[1996] 1 FLR 414



Kate Branigan KC


Family Division


The father was American and the mother was English. Their children were of dual nationality. The mother came to England with the children for holidays. The parents separated in 1994 for a period of time and in 1995 the mother flew to England with the children and remained. The mother intended to settle permanently in England. The father stated that he had only agreed to the mother coming to England with the children for a holiday and he applied for the return of the children under the provisions of the Child Abduction and Custody Act 1985 and the Hague Convention on the Civil Aspects of International Child Abduction 1980.

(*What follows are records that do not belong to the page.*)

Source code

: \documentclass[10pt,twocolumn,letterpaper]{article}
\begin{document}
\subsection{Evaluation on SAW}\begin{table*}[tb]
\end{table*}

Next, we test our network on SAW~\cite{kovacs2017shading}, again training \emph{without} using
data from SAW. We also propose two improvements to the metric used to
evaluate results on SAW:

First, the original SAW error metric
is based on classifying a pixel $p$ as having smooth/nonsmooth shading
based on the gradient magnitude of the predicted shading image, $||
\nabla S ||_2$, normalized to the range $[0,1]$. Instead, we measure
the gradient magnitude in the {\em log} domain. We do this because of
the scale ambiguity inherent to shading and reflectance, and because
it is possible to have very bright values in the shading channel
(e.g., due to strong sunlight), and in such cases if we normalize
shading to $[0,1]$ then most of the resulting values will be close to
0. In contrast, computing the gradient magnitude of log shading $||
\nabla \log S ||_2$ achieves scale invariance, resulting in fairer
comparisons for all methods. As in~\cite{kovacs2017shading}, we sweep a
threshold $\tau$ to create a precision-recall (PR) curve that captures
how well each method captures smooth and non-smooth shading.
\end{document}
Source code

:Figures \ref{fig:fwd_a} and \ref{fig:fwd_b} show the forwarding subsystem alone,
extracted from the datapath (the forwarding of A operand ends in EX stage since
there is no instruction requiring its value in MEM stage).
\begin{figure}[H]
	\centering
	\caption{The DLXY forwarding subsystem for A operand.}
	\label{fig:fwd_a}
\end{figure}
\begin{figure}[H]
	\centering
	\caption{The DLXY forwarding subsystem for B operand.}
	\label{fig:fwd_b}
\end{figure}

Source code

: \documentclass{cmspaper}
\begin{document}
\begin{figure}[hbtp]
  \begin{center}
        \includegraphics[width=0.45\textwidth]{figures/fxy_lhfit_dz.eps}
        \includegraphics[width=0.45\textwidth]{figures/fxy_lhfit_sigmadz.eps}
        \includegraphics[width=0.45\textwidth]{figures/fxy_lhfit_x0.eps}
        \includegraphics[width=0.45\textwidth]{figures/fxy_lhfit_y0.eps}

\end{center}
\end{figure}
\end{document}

Held – refusing the father’s application – if the father did not consent to the mother’s permanent removal of the children prior to her coming to England, then there was nothing in his subsequent conduct or in his delayed action which could possibly constitute acquiescence. The sole effective issue in this case was consent (see p 416A-F below). The Convention intended that once it had been shown that there had been a removal from or retention away from the State of habitual residence, which was prima facie in breach of rights of custody, and consent was put in issue, then the onus shifted firmly onto the person who opposed the return of the child to prove that the removal or retention was by consent (see p417F below). The means of proof would vary and might include oral evidence from the parties. It was possible in an appropriate case to infer consent from conduct and the issue of consent needed to be proved on the balance of probabilities although the evidence in support of it needed to be clear and cogent (see pp 418G-419D below). The effect of consent under Art 13(a) was simply to open the door to the exercise of discretion (see p 423B-C below).